Study material:
========================================
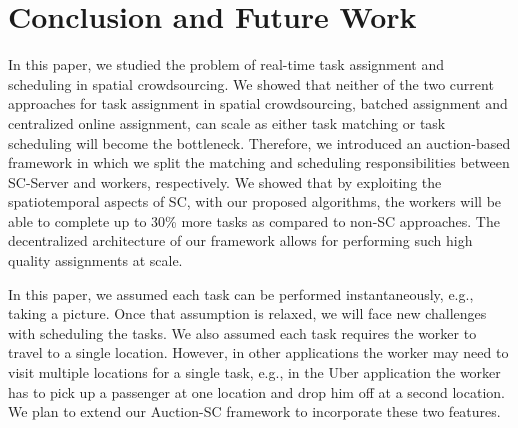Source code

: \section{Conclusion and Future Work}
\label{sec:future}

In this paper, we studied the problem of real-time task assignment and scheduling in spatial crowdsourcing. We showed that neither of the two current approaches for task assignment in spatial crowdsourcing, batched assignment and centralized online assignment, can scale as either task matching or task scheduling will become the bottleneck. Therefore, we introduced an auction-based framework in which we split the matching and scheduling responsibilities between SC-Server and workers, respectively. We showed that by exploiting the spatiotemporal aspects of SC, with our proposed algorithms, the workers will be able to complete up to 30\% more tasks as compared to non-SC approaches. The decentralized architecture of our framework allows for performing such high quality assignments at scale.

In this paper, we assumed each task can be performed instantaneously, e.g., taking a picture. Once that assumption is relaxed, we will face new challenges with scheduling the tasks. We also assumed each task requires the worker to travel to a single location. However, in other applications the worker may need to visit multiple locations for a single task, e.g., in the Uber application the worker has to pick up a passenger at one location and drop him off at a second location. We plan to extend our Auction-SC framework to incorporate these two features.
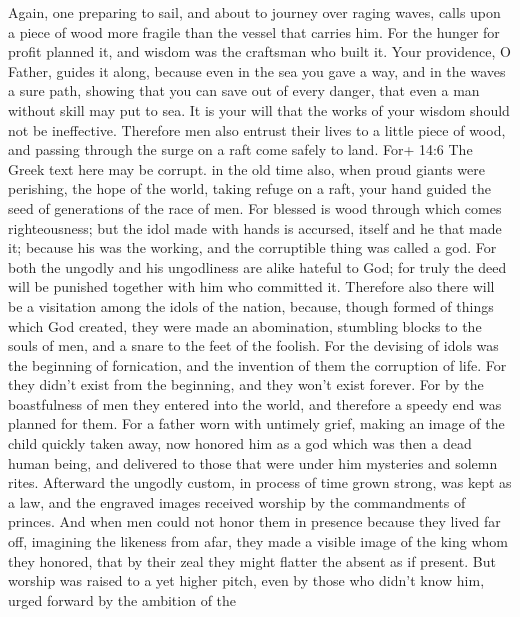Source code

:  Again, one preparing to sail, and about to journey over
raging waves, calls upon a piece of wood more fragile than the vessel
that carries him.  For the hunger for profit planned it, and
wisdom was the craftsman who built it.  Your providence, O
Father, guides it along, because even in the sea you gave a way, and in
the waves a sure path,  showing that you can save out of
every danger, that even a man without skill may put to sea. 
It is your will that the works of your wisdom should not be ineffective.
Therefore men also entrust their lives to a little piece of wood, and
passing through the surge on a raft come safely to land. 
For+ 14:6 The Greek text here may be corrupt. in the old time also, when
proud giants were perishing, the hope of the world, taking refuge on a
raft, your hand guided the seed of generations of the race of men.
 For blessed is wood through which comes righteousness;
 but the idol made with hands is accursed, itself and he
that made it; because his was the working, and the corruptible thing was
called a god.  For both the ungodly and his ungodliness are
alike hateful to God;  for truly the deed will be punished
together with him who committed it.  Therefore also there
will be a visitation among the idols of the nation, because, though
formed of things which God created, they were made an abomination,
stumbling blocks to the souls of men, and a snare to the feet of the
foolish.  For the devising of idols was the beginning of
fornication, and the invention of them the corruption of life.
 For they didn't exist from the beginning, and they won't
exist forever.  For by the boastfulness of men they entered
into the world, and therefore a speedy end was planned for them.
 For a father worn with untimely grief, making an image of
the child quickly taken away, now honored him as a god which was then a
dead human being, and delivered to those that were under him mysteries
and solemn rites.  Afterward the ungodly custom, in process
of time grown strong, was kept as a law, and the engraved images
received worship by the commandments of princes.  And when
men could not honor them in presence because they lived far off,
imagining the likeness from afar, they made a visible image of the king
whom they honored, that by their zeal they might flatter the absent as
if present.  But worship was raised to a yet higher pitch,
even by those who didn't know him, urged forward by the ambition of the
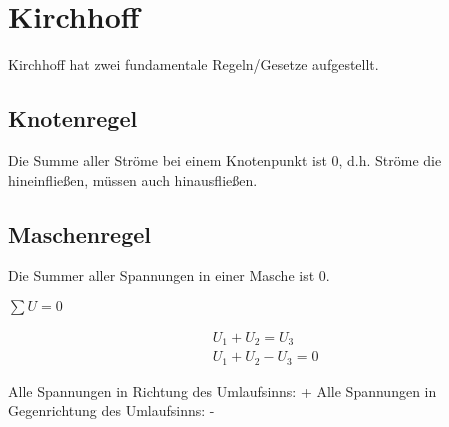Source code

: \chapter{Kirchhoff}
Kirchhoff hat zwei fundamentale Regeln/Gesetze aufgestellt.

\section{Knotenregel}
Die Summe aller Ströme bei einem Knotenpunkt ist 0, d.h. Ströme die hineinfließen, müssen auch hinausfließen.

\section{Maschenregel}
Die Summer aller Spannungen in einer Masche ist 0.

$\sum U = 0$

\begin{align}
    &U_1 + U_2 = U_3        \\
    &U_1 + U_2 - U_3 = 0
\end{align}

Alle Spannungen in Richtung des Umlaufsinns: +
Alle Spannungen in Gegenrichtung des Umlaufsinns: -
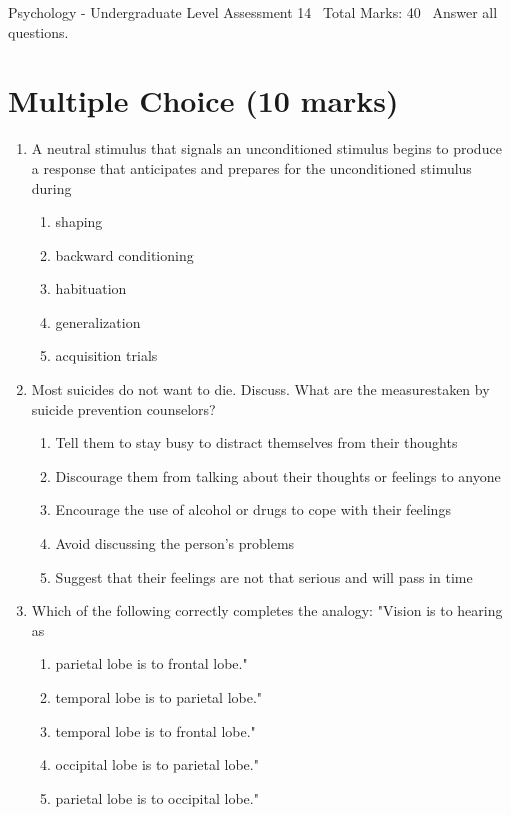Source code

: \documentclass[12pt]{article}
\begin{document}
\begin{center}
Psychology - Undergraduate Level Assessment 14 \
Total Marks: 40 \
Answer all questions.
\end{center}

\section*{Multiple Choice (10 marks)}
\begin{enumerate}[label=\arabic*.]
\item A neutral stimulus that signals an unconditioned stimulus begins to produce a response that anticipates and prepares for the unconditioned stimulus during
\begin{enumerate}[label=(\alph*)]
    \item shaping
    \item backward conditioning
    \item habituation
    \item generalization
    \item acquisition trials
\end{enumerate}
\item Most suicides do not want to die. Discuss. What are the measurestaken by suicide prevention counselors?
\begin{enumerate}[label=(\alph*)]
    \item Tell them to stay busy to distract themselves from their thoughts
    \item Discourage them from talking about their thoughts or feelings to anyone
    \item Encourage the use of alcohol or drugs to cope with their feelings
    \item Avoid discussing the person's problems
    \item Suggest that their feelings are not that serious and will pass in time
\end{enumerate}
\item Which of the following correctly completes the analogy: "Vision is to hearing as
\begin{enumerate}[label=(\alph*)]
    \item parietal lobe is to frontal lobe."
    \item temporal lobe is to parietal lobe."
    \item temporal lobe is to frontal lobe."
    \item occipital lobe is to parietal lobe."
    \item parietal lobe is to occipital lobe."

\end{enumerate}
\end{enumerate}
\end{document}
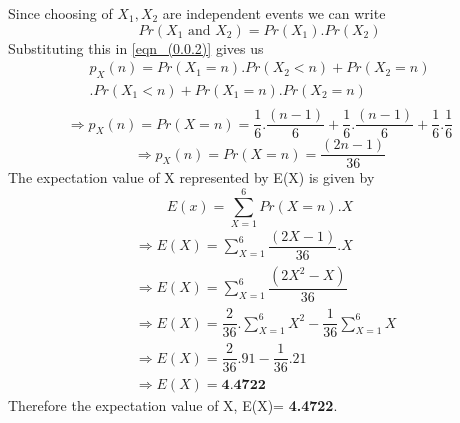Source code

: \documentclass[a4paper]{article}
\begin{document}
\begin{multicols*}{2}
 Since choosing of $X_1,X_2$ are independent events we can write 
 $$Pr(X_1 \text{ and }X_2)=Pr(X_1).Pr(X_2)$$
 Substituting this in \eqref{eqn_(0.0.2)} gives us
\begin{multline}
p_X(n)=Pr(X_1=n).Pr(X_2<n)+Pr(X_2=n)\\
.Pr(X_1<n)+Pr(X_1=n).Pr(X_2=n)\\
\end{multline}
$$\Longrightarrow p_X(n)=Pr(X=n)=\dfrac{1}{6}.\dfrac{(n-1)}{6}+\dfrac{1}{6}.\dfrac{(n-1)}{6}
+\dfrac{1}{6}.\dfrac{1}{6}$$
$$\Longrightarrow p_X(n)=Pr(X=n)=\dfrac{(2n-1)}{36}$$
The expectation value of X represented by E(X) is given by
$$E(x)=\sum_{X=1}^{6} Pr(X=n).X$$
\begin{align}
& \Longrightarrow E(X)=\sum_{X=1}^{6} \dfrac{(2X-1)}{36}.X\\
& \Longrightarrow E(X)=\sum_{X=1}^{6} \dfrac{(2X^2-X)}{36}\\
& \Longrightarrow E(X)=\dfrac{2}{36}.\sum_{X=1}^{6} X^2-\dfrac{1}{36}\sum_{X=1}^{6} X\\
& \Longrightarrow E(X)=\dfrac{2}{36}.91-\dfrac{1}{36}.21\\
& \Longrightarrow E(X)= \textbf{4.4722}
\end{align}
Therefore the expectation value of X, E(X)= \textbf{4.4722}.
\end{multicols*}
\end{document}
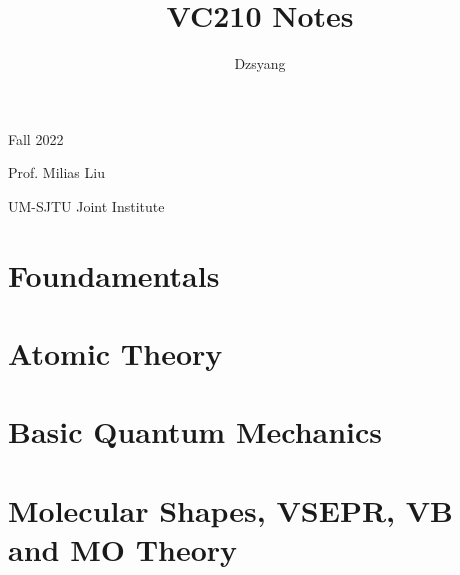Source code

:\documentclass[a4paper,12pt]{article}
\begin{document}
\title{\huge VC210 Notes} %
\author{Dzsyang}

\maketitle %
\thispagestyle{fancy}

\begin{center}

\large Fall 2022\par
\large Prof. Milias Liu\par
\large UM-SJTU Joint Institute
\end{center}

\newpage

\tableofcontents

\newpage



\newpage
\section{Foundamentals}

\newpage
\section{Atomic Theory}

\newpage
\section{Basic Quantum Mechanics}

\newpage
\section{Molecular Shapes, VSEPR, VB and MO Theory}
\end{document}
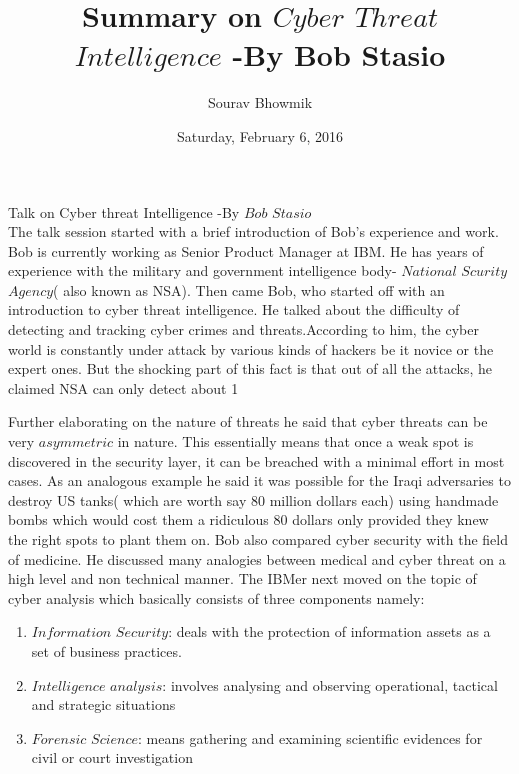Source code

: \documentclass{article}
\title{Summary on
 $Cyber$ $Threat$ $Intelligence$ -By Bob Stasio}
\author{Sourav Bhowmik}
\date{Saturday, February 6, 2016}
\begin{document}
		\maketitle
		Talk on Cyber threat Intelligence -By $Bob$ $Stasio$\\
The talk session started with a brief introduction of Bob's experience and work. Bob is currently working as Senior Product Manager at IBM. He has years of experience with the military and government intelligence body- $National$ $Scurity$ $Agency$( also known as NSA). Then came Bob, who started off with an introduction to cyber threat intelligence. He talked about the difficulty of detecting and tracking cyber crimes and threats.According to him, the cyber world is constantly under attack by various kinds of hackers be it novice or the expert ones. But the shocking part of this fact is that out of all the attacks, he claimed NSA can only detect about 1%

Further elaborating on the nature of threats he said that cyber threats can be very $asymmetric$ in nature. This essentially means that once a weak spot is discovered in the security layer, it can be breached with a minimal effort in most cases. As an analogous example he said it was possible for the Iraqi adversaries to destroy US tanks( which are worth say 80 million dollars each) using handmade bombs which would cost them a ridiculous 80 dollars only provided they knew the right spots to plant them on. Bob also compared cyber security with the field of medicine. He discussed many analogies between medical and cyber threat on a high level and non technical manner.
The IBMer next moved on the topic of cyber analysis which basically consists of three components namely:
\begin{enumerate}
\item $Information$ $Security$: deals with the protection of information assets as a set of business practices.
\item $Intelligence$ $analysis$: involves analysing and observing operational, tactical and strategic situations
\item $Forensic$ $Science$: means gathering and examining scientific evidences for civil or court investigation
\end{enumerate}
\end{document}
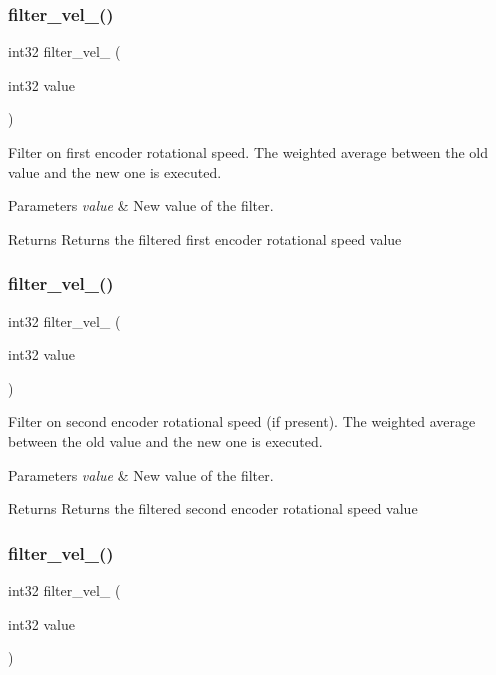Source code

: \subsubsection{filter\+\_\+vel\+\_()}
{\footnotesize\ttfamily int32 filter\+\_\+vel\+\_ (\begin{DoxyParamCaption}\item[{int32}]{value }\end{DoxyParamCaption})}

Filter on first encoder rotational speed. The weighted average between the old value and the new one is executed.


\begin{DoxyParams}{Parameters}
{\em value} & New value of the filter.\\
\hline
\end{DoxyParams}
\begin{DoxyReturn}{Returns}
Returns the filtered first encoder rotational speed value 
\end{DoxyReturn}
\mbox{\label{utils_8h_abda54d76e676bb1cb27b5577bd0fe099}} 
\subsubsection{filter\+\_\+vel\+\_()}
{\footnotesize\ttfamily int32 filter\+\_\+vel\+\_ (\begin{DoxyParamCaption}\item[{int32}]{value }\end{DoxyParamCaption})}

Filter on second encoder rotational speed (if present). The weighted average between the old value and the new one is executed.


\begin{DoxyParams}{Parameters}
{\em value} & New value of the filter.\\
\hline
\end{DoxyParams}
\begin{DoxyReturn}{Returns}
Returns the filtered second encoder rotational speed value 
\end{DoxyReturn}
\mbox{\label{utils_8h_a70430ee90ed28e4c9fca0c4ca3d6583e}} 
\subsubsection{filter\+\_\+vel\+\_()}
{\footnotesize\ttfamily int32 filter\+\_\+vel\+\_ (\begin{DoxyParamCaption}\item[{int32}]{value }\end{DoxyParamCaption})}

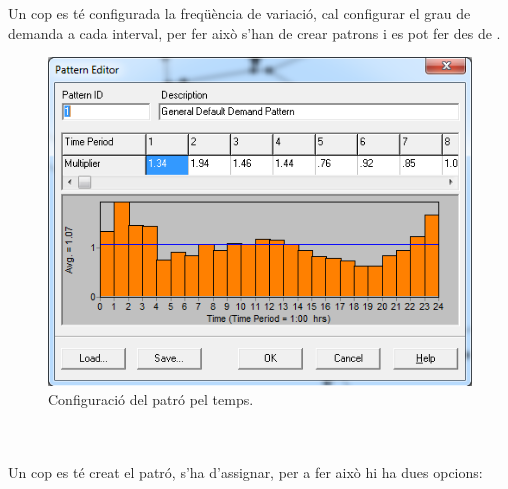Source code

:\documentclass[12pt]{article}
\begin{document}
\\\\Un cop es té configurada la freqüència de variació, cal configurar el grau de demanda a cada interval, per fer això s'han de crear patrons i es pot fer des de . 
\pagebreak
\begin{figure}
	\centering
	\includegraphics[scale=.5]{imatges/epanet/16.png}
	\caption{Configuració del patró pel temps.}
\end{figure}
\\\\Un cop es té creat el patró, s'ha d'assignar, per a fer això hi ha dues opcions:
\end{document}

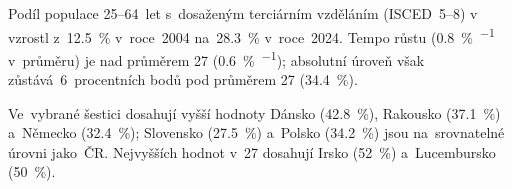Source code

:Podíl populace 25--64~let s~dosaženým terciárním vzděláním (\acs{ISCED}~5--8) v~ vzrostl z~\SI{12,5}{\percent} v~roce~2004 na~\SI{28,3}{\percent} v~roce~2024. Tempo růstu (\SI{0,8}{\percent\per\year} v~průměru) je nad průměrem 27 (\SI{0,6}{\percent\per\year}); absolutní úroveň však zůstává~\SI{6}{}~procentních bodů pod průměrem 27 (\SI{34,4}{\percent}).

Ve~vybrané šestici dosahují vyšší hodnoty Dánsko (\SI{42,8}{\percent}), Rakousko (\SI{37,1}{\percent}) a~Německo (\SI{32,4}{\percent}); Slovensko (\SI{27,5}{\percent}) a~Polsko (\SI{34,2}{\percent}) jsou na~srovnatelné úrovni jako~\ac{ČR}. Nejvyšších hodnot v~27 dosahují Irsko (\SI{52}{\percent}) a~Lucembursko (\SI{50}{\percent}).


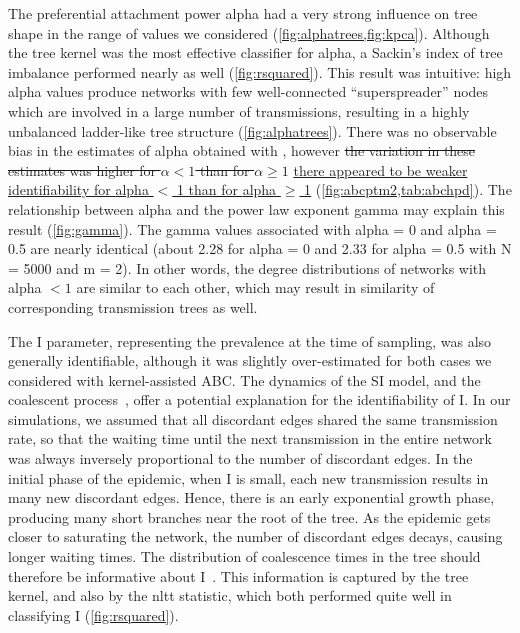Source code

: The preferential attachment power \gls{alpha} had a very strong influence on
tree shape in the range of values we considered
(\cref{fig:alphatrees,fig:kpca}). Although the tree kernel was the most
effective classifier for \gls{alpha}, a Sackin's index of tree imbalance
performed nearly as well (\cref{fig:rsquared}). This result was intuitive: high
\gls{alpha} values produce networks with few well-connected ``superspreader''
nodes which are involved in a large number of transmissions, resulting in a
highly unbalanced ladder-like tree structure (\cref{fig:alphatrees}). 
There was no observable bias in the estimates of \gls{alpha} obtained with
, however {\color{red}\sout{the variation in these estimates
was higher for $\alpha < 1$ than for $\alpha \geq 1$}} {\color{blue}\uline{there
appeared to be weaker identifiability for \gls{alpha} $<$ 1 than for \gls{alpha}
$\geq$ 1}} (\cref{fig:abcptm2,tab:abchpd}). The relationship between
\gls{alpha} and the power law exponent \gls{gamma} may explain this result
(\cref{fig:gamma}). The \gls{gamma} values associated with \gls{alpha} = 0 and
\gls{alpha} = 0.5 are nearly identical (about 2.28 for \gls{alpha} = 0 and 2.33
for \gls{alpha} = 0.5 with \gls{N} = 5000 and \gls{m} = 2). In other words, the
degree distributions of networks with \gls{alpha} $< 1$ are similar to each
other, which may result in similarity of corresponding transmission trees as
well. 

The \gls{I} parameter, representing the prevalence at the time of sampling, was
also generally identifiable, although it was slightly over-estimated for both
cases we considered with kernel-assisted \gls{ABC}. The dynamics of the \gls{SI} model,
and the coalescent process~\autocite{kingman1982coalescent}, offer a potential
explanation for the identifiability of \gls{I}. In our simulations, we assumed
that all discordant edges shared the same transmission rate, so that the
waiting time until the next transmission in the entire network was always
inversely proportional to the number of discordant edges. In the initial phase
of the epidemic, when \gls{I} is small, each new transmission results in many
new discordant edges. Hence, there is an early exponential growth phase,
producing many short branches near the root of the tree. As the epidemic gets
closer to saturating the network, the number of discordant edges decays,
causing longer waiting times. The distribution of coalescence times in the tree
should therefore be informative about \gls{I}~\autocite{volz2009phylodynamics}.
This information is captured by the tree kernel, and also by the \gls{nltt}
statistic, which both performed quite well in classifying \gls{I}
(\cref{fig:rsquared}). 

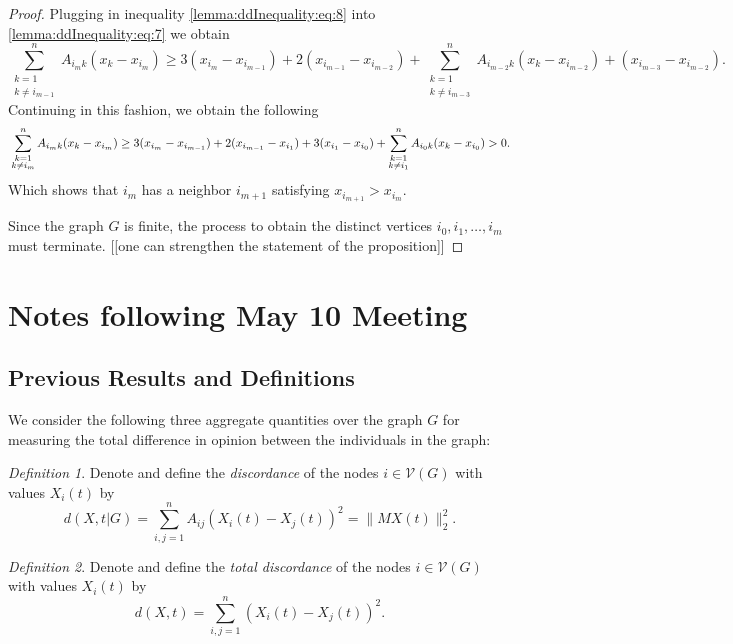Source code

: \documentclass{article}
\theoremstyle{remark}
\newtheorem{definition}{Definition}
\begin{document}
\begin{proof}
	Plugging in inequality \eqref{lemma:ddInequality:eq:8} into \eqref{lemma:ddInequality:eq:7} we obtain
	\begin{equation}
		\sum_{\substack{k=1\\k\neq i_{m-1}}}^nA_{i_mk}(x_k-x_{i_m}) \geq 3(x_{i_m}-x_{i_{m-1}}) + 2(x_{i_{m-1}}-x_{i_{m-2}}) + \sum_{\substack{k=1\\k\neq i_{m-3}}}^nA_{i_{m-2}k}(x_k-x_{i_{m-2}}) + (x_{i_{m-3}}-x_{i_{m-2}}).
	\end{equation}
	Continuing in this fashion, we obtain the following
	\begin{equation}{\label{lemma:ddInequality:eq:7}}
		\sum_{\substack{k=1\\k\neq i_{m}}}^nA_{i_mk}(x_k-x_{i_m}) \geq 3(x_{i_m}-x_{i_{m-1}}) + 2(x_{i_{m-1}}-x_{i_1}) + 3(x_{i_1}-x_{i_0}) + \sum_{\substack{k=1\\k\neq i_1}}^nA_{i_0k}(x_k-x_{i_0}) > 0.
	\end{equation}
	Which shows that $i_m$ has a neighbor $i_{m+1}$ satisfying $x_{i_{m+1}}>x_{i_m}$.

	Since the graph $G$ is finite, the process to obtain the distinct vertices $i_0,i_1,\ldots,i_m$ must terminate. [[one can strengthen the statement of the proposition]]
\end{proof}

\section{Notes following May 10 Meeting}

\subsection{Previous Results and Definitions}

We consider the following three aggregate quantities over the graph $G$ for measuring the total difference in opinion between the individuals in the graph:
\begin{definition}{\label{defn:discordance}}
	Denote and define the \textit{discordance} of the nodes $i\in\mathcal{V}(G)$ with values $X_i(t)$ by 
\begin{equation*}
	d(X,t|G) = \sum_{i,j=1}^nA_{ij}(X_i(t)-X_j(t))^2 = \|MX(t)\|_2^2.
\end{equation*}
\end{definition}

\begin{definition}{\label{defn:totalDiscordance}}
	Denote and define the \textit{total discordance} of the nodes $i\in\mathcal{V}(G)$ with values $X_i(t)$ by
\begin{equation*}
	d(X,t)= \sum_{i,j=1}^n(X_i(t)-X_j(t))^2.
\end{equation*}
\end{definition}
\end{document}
========================================
Task statement: Extract each line from the listing that holds the word "taking".

Answer:
In this paper, we assumed each task can be performed instantaneously, e.g., taking a picture. Once that assumption is relaxed, we will face new challenges with scheduling the tasks. We also assumed each task requires the worker to travel to a single location. However, in other applications the worker may need to visit multiple locations for a single task, e.g., in the Uber application the worker has to pick up a passenger at one location and drop him off at a second location. We plan to extend our Auction-SC framework to incorporate these two features.
proud giants were perishing, the hope of the world, taking refuge on a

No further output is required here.